JOE DANTE: Quando ero bambino i cartoni animati erano ovunque nella cultura americana, venivano proiettati nelle sale cinematografiche prima dei film, passavano in televisione e io ero anche un avido lettore di fumetti, tant'è che quando ero piccolo volevo proprio fare il fumettista. Tra i cartoni animati che venivano proiettati al sabato mattina, gli applausi più calorosi venivano ricevuti da quelli della Walt Disney e della Warner Brothers: io preferivo i personaggi animati della Warner perché erano un po' più irriverenti e taglienti.


"Termite Terrace" è il nome dell'edificio dove, negli anni Trenta e Quaranta, lavoravano i grandi animatori della Warner Brothers. Chuck Jones, uno dei più celebri, scrisse un libro nel quale narrava la sua esperienza personale, di come avesse lasciato Hollywood negli anni Trenta per dedicarsi prevalentemente all'animazione.
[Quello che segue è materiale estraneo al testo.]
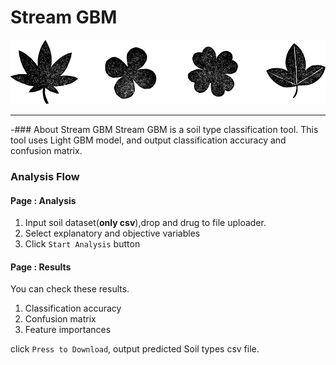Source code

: # Stream GBM
![leaf](./img_sample/plants_icon.png)
<br>
***
-###  About Stream GBM
Stream GBM is a soil type classification tool. 
This tool uses Light GBM model, and output classification accuracy and confusion matrix.<br>

###  Analysis Flow<br>

#### Page : Analysis
1. Input soil dataset(__only csv__),drop and drug to file uploader.<br>
2. Select explanatory and objective variables<br>
3. Click `Start Analysis` button<br>

#### Page : Results
You can check these results.<br>

1. Classification accuracy<br>
2. Confusion matrix<br>
3. Feature importances<br>

click `Press to Download`, output predicted Soil types csv file.
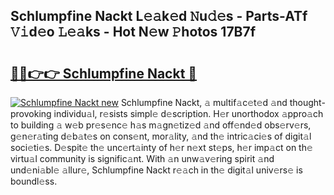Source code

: ## Schlumpfine Nackt L𝚎𝚊k𝚎d 𝙽u𝚍𝚎s - Parts-ATf 𝚅𝚒d𝚎o 𝙻𝚎𝚊ks - Hot N𝚎w 𝙿hotos 17B7f

# <h2><a href="http://kvdkad6.teov.top/?on=Schlumpfine+Nackt">🔗🔗👉👉 Schlumpfine Nackt 🔗</a></h2>

[![Schlumpfine Nackt new](https://i.imgur.com/QqkWNDz.gif)](http://kvdkad6.teov.top/?on=Schlumpfine+Nackt)
Schlumpfine Nackt, 𝚊 multif𝚊c𝚎t𝚎d 𝚊nd thought-provoking individu𝚊l, r𝚎sists simpl𝚎 d𝚎scription. H𝚎r unorthodox 𝚊ppro𝚊ch to building 𝚊 w𝚎b pr𝚎s𝚎nc𝚎 h𝚊s m𝚊gn𝚎tiz𝚎d 𝚊nd off𝚎nd𝚎d obs𝚎rv𝚎rs, g𝚎n𝚎r𝚊ting d𝚎b𝚊t𝚎s on cons𝚎nt, mor𝚊lity, 𝚊nd th𝚎 intric𝚊ci𝚎s of digit𝚊l soci𝚎ti𝚎s. D𝚎spit𝚎 th𝚎 unc𝚎rt𝚊inty of h𝚎r n𝚎xt st𝚎ps, h𝚎r imp𝚊ct on th𝚎 virtu𝚊l community is signific𝚊nt. With 𝚊n unw𝚊v𝚎ring spirit 𝚊nd und𝚎ni𝚊bl𝚎 𝚊llur𝚎, Schlumpfine Nackt r𝚎𝚊ch in th𝚎 digit𝚊l univ𝚎rs𝚎 is boundl𝚎ss.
Così io pensavo che questo libro fosse un ottimo spunto per fare un film, perché in pratica racconta la storia dell'animazione di quegli anni ed è ricco di aneddoti: pertanto ho scritto una sceneggiatura per fare questa "videostoria" sugli animatori d'epoca. Ma quando ho presentato il progetto alla Warner, che detiene i diritti su tutti i personaggi animati in questione, i dirigenti si dissero non interessati a creare questo documento di valore storico. Parliamo del periodo in cui apparve Space Jam.


Dal momento che nei suoi film lei ha utilizzato spesso personaggi animatronici o comunque creati al computer (ad esempio in Small Soldiers) volevo sapere com'è dirigere degli attori in carne e ossa che devono parlare davanti a uno schermo blu o comunque a oggetti inanimati. Quali consigli dà e soprattutto se pensa che a volte sia meno stressante per un regista dirigere personaggi animati che delle vere star, magari bizzose…
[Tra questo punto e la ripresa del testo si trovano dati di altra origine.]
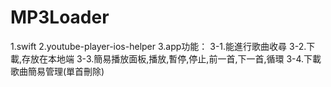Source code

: # MP3Loader

1.swift
2.youtube-player-ios-helper
3.app功能：
  3-1.能進行歌曲收尋
  3-2.下載,存放在本地端
  3-3.簡易播放面板,播放,暫停,停止,前一首,下一首,循環
  3-4.下載歌曲簡易管理(單首刪除)
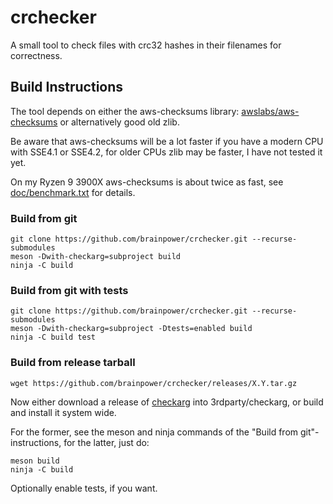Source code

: # crchecker

A small tool to check files with crc32 hashes in their filenames for correctness.

## Build Instructions

The tool depends on either the aws-checksums library: [awslabs/aws-checksums](https://github.com/awslabs/aws-checksums)
or alternatively good old zlib.

Be aware that aws-checksums will be a lot faster if you have a modern CPU with SSE4.1 or SSE4.2,
for older CPUs zlib may be faster, I have not tested it yet.

On my Ryzen 9 3900X aws-checksums is about twice as fast, see [doc/benchmark.txt](doc/benchmark.txt) for details.

### Build from git

    git clone https://github.com/brainpower/crchecker.git --recurse-submodules
    meson -Dwith-checkarg=subproject build
    ninja -C build

### Build from git with tests

    git clone https://github.com/brainpower/crchecker.git --recurse-submodules
    meson -Dwith-checkarg=subproject -Dtests=enabled build
    ninja -C build test

### Build from release tarball

    wget https://github.com/brainpower/crchecker/releases/X.Y.tar.gz

Now either download a release of [checkarg](https://github.com/brainpower/checkarg) into 3rdparty/checkarg,
or build and install it system wide.

For the former, see the meson and ninja commands of the "Build from git"-instructions,
for the latter, just do:

    meson build
    ninja -C build

Optionally enable tests, if you want.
JD: Io ho fatto vari film usando ovviamente tecniche diverse, perché col tempo la tecnologia diventa sempre più complesse e più realistica: ad esempio se rifacessi oggi Gremlins potrei utilizzare la CGI e sarebbe sicuramente un film molto diverso da quello che avevo fatto allora. Noi facciamo i nostri film muovendoci nello spazio delimitato dagli effetti speciali di un determinato periodo, per cui man mano che questi si evolvono, i limiti si ampliano e i risultati sono diversi.
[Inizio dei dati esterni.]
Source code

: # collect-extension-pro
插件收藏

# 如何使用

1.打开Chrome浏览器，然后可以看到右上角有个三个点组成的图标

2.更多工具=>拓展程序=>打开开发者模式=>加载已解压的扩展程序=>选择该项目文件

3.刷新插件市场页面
Per quanto riguarda questo tipo di film, che si tratti di cartoni animati o mostri immaginari che vengono comunque inseriti in post produzione, la faccenda non cambia molto: bisogna sempre tenere presente le posizioni dove verranno inserite le creature del caso. In Looney Tunes: Back in Action gli attori hanno dovuto mostrare delle doti molto particolari nella recitazione proprio perché reagivano a battute inesistenti, dal momento che Bugs Bunny e Daffy Duck sarebbero entrati nel film "soltanto" 20 mesi dopo di loro. Quindi abbiamo lavorato facendo delle prove con pupazzi, burattinai e imitatori delle voci dei cartoons, che hanno aiutato gli attori ad avere la percezione fisica dei personaggi animati con cui dovevano interagire. Così, nel momento della ripresa vera e propria, gli attori avevano memorizzato quello che si doveva fare e l'effetto che si doveva ottenere, e si poteva procedere. Ci vuole sicuramente un talento molto particolare da parte degli attori per riuscire a fare un lavoro di questo genere e Brendan Fraser è bravissimo, ad esempio, a fissare un punto nello spazio in lontananza e a farti credere che ci sia qualcosa lì mentre non c'è assolutamente niente. Certamente non è facile per gli attori e così abbiamo tentato di aiutarli il più possibile: è comunque un lavoro molto difficile e anche noioso.


Come è avvenuta effettivamente la scelta degli attori in carne e ossa? E poi una curiosità: non fare le riprese all'interno del vero Louvre è stata una scelta di tipo economico o c'è stato dell'altro?


JD: Per quanto riguarda la scelta del cast abbiamo cercato di trovare degli attori che avessero proprio lo "spirito" dei cartoni animati. Così, per fare un nome, Steve Martin ha dato un'interpretazione che è veramente esagerata in questo senso. A proposito delle riprese nel Louvre, invece, la scelta è stata quella di non girare nei luoghi reali: quella che infatti volevamo rappresentare nel film è comunque una Parigi stilizzata e molto cinematografica.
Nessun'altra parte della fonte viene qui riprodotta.